▸ WHAT IS EXPECTED:
Looking through the records that follow, determine how many lines contain "local" and reply with that number alone.
------ DATASET CONTENT
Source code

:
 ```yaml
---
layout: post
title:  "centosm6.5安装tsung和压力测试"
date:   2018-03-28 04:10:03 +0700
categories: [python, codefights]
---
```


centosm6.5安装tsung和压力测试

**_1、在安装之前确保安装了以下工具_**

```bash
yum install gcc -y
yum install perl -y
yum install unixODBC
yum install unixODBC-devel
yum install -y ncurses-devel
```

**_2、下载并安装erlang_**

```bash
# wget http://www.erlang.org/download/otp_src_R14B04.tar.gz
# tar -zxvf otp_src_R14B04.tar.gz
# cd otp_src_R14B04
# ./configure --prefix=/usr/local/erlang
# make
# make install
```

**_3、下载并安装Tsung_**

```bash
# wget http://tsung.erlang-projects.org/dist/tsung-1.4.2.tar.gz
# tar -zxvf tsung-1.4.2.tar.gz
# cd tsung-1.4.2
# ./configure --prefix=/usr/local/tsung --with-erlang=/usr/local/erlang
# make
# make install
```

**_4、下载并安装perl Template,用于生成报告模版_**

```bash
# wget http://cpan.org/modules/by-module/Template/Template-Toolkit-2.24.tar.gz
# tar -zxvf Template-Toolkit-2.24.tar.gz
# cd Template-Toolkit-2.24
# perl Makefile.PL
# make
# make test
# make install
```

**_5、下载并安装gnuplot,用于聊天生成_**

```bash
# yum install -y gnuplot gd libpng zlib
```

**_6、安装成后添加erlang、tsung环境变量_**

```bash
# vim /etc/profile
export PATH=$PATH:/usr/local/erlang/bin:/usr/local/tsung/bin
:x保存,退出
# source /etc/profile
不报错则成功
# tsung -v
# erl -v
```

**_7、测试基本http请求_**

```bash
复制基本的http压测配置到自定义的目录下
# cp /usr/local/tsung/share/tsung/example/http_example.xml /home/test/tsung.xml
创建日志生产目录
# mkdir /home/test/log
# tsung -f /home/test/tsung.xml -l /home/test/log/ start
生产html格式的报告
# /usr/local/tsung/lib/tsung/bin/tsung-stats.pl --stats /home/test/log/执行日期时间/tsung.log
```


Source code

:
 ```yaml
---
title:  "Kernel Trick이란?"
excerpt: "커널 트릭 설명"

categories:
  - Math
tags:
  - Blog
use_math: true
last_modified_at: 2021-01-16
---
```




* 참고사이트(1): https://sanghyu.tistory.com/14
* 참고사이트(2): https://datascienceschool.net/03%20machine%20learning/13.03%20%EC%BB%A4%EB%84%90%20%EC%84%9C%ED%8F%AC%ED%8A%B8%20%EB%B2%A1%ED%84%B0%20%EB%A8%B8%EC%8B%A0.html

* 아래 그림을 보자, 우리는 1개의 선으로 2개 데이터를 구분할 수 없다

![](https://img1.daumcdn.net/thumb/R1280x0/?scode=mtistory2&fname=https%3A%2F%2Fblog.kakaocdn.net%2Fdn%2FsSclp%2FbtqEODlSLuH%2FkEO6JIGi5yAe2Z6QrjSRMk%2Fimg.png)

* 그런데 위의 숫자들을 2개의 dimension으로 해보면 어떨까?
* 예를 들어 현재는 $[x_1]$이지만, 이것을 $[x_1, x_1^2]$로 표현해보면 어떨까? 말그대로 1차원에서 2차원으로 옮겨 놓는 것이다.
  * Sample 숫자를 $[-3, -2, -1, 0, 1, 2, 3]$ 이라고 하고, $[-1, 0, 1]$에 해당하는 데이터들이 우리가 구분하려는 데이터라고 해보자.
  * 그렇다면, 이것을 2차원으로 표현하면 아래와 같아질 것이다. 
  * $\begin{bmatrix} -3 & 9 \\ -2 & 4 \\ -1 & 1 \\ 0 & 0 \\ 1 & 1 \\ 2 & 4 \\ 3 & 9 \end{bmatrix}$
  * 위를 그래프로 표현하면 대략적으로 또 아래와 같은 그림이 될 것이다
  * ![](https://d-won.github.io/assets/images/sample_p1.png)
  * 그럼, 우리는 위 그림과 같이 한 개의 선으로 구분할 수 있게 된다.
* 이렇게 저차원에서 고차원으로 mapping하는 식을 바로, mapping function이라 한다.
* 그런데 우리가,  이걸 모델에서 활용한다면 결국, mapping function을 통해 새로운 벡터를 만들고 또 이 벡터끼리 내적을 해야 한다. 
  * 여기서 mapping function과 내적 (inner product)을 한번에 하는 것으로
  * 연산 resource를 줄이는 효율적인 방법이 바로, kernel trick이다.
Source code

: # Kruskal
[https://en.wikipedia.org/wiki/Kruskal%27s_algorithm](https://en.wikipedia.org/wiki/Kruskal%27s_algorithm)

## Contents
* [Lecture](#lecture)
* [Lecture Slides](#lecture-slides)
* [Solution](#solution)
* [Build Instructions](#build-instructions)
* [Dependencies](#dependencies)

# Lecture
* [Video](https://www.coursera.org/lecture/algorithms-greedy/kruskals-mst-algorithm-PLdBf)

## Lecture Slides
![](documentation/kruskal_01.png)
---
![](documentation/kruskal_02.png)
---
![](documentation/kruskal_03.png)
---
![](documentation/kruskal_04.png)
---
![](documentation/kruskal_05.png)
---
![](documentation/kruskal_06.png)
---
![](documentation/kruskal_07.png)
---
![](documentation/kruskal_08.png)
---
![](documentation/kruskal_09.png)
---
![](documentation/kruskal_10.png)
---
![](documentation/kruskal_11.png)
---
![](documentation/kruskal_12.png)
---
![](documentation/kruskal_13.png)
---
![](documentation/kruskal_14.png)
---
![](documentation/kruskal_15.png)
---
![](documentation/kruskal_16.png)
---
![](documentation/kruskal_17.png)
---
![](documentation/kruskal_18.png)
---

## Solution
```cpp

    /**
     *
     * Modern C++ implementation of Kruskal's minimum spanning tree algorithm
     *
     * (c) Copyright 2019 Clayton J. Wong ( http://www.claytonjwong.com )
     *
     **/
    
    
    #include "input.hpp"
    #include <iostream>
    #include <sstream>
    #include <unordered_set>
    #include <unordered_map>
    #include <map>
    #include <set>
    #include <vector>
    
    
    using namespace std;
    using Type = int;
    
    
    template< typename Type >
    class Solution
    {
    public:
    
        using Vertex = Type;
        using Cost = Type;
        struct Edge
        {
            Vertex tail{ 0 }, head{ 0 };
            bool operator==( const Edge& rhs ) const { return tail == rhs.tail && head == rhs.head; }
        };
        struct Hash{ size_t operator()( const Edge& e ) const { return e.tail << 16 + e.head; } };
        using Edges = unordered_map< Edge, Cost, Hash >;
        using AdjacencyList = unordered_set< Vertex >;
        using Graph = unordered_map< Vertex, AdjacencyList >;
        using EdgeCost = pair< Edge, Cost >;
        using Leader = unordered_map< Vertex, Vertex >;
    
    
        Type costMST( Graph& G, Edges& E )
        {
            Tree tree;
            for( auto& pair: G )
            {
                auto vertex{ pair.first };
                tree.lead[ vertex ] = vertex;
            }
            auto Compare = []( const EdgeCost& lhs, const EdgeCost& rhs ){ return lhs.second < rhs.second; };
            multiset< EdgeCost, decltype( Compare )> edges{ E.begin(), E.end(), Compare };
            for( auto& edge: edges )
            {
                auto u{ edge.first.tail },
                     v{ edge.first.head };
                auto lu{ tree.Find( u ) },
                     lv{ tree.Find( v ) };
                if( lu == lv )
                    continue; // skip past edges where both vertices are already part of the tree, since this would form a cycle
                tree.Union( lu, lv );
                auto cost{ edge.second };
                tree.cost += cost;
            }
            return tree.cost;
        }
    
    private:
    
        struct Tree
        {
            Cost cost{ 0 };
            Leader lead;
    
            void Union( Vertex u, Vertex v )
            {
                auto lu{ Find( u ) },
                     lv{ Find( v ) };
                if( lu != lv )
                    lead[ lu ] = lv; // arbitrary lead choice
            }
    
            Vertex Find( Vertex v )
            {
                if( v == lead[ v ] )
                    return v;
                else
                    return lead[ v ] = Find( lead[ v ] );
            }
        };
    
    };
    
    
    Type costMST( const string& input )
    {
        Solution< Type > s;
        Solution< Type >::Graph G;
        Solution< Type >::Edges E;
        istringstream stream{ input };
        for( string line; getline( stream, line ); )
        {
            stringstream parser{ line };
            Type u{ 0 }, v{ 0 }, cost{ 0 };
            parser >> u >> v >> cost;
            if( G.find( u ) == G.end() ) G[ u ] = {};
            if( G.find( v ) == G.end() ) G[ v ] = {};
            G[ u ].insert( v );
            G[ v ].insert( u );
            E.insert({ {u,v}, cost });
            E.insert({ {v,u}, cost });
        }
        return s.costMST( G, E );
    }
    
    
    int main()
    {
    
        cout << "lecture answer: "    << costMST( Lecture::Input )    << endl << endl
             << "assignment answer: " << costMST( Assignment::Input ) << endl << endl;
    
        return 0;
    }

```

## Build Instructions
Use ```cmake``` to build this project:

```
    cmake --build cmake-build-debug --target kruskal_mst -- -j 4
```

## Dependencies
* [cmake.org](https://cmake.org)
------------
▸ TASK SOLUTION:
5